ACTIVITY: Here is the task for the records below: repeat exactly the lines from the one with "Untersuchung eine Plausibilitätskontrolle" to the one with "mit Patientinnen und", both included, and nothing else.
** DATA FOR REVIEW follows **
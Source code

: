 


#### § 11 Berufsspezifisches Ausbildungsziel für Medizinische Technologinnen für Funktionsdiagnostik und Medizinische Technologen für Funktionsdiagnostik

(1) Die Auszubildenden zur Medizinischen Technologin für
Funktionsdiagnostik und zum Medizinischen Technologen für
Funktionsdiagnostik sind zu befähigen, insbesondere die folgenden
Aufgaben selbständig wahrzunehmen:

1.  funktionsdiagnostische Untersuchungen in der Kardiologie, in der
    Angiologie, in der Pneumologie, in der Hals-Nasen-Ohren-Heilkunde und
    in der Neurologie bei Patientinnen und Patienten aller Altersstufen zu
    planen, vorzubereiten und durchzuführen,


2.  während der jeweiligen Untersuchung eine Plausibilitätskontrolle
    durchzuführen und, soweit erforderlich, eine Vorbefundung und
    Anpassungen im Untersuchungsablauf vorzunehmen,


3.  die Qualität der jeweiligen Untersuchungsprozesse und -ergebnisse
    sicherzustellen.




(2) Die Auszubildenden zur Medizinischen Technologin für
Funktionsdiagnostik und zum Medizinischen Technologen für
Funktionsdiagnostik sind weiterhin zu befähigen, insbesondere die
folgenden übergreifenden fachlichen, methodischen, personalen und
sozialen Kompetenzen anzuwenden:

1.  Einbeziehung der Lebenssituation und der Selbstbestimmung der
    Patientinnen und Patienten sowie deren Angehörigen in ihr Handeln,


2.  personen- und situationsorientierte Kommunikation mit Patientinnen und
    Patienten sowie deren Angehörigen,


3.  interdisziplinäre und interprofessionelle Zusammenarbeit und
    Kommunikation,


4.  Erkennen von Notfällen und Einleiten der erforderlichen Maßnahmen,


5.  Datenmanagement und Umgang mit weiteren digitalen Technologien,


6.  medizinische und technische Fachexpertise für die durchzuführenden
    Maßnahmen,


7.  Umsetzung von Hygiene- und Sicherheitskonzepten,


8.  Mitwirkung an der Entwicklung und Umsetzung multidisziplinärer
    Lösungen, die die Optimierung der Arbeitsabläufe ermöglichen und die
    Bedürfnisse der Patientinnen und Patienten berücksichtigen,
** End of DATA FOR REVIEW **
** DATA FOR REVIEW follows **
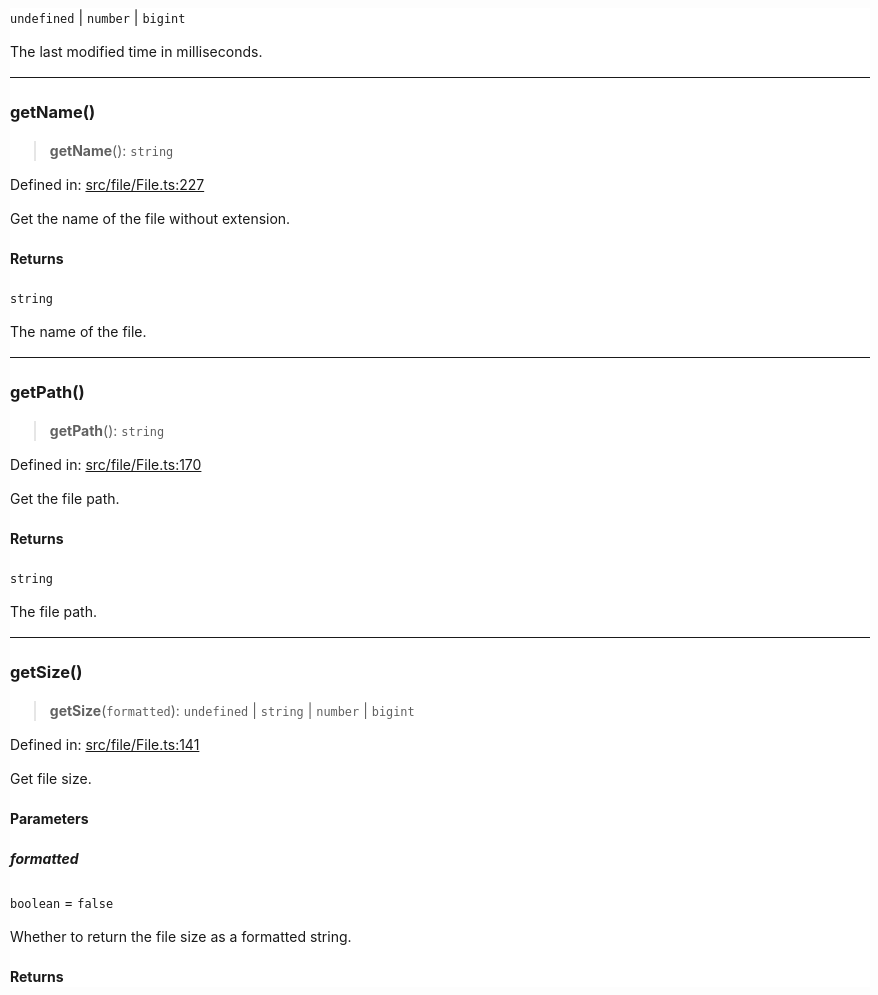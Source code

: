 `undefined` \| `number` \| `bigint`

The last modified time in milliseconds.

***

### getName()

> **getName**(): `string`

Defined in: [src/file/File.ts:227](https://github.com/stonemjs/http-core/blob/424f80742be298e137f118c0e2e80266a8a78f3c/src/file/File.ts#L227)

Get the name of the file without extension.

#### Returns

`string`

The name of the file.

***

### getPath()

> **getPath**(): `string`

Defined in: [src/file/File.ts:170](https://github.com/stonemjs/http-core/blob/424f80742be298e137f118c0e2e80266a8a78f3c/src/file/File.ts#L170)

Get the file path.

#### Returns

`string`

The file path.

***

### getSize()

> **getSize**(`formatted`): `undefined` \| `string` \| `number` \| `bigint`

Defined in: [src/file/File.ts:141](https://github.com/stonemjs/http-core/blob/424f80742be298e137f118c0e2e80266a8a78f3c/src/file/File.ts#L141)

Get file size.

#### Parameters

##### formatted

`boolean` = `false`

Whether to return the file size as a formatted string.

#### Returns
** End of DATA FOR REVIEW **
** DATA FOR REVIEW follows **
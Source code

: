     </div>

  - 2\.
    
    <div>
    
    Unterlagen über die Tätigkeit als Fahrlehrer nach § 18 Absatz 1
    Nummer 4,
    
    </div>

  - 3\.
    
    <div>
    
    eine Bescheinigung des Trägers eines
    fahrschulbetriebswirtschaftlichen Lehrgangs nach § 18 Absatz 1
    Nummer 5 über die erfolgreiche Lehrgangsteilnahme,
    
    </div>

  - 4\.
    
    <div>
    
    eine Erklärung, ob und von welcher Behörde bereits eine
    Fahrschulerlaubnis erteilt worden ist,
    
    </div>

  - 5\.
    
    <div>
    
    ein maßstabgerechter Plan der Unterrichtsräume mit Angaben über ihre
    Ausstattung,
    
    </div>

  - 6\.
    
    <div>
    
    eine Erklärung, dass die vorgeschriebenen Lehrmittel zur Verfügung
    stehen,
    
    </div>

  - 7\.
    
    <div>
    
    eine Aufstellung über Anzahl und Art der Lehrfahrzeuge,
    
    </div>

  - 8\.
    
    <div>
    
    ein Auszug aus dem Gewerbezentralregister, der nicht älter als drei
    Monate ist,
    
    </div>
** End of DATA FOR REVIEW **
RESPONSE BELOW:
2.  während der jeweiligen Untersuchung eine Plausibilitätskontrolle
    durchzuführen und, soweit erforderlich, eine Vorbefundung und
    Anpassungen im Untersuchungsablauf vorzunehmen,


3.  die Qualität der jeweiligen Untersuchungsprozesse und -ergebnisse
    sicherzustellen.




(2) Die Auszubildenden zur Medizinischen Technologin für
Funktionsdiagnostik und zum Medizinischen Technologen für
Funktionsdiagnostik sind weiterhin zu befähigen, insbesondere die
folgenden übergreifenden fachlichen, methodischen, personalen und
sozialen Kompetenzen anzuwenden:

1.  Einbeziehung der Lebenssituation und der Selbstbestimmung der
    Patientinnen und Patienten sowie deren Angehörigen in ihr Handeln,


2.  personen- und situationsorientierte Kommunikation mit Patientinnen und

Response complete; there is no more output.